[Recorded data]
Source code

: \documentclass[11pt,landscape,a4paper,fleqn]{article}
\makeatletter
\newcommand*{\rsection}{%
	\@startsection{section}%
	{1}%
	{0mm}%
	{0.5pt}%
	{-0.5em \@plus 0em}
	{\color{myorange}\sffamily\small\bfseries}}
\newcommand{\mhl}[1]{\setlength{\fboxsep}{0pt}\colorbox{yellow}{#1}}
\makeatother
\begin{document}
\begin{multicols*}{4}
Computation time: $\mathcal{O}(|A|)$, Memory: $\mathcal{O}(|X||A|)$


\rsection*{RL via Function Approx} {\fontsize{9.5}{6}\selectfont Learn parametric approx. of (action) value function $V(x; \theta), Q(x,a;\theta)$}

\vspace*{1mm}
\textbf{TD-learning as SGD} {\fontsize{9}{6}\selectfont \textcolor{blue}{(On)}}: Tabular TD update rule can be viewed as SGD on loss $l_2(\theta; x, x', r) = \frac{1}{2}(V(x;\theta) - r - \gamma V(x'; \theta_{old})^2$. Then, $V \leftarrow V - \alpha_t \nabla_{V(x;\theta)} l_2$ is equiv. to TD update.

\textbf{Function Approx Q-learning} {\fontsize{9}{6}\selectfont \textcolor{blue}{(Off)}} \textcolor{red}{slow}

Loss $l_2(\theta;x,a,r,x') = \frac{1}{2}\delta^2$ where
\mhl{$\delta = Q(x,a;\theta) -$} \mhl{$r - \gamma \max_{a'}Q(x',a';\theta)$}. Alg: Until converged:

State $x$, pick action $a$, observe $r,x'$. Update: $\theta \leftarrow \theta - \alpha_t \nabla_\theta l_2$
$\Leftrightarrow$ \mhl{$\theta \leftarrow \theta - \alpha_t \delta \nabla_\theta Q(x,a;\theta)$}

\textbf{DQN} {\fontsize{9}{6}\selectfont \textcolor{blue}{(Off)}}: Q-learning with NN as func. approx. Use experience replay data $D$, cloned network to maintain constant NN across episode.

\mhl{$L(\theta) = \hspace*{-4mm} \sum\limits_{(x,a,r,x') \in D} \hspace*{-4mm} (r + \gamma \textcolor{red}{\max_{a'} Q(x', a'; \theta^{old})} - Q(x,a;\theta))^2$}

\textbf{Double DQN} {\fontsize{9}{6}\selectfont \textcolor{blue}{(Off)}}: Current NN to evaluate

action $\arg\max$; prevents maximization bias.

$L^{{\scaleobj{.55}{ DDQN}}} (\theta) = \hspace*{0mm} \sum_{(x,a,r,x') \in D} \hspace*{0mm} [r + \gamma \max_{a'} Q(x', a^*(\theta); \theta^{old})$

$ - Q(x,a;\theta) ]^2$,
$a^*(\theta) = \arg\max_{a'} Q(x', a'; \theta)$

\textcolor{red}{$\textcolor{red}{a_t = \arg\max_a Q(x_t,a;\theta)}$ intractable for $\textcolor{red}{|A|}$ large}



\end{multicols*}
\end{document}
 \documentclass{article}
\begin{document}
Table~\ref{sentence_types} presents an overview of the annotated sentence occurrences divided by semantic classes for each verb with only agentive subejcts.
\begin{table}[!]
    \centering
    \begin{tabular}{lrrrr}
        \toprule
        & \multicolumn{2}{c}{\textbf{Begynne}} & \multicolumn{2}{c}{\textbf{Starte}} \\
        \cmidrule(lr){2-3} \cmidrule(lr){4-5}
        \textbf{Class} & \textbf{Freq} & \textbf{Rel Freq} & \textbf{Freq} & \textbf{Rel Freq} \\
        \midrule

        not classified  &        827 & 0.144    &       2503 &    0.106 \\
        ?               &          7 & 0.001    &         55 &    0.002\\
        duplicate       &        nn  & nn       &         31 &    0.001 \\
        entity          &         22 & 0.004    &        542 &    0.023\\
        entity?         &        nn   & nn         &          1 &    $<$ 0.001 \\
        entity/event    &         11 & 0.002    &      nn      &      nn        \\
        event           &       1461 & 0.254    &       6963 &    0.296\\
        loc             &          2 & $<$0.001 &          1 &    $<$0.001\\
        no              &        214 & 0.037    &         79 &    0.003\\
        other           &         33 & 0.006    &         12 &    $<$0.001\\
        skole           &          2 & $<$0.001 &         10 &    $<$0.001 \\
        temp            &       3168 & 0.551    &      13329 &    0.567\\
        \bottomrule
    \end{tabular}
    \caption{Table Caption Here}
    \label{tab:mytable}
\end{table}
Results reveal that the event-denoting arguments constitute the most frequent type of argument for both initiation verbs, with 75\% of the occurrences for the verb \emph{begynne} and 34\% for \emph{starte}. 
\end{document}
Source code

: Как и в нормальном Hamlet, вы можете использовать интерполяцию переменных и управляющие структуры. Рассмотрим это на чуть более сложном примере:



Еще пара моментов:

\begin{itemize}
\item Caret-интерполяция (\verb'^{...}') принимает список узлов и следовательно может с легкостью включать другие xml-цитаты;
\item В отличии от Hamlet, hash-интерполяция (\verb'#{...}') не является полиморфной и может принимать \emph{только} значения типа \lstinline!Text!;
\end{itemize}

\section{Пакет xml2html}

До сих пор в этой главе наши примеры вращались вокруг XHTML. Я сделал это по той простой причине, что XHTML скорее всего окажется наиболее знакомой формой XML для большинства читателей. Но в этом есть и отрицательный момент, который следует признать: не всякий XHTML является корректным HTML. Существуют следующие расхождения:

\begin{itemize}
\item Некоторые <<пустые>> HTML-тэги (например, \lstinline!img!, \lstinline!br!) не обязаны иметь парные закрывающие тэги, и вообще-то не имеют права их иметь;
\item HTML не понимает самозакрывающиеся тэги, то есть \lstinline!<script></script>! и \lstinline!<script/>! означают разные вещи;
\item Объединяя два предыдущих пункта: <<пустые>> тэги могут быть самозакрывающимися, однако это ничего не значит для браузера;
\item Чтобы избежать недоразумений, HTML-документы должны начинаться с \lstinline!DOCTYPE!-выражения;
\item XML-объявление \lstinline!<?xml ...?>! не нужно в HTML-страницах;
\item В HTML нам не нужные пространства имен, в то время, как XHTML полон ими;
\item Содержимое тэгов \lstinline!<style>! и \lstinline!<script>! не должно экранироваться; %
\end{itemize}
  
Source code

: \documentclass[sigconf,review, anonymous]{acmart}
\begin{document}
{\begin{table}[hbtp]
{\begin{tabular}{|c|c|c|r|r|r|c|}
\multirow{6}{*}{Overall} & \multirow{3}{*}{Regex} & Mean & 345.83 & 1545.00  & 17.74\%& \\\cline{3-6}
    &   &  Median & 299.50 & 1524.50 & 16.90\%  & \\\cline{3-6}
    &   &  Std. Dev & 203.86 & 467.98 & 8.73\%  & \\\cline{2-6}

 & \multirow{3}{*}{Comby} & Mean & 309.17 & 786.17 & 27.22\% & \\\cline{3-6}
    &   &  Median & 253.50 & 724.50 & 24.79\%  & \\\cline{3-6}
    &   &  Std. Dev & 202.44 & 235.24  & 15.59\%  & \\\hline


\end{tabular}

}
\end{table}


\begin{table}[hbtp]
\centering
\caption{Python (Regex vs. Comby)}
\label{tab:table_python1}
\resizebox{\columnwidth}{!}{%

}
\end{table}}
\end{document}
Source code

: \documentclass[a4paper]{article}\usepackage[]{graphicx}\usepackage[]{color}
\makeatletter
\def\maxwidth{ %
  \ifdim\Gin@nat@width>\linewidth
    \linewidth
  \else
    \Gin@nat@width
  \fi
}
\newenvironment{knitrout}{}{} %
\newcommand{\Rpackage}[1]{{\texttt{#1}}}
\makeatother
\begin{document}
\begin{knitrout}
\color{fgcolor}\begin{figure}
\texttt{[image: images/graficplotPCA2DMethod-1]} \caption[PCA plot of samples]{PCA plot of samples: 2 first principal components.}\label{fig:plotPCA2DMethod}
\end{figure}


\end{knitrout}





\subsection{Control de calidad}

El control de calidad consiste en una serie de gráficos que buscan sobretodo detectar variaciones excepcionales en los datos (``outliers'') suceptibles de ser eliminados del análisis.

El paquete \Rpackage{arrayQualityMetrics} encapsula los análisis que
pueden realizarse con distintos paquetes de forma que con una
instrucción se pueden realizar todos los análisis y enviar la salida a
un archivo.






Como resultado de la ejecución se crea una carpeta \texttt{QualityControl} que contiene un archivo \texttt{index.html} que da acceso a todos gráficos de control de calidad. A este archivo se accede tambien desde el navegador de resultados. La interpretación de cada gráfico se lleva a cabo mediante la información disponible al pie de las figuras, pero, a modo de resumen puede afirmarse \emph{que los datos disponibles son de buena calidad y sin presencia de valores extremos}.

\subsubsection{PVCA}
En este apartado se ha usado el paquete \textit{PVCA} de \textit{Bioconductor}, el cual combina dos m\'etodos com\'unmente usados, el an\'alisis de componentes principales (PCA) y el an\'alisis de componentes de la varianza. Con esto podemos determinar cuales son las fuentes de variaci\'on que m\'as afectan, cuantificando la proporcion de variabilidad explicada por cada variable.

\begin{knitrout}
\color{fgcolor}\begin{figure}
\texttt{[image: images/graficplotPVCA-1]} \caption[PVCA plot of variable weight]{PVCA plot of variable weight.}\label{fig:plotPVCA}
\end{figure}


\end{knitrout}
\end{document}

#### The problem
Which lines in the data above hold the string "пустые"? Show each one.

#### Response below
\item Некоторые <<пустые>> HTML-тэги (например, \lstinline!img!, \lstinline!br!) не обязаны иметь парные закрывающие тэги, и вообще-то не имеют права их иметь;
\item Объединяя два предыдущих пункта: <<пустые>> тэги могут быть самозакрывающимися, однако это ничего не значит для браузера;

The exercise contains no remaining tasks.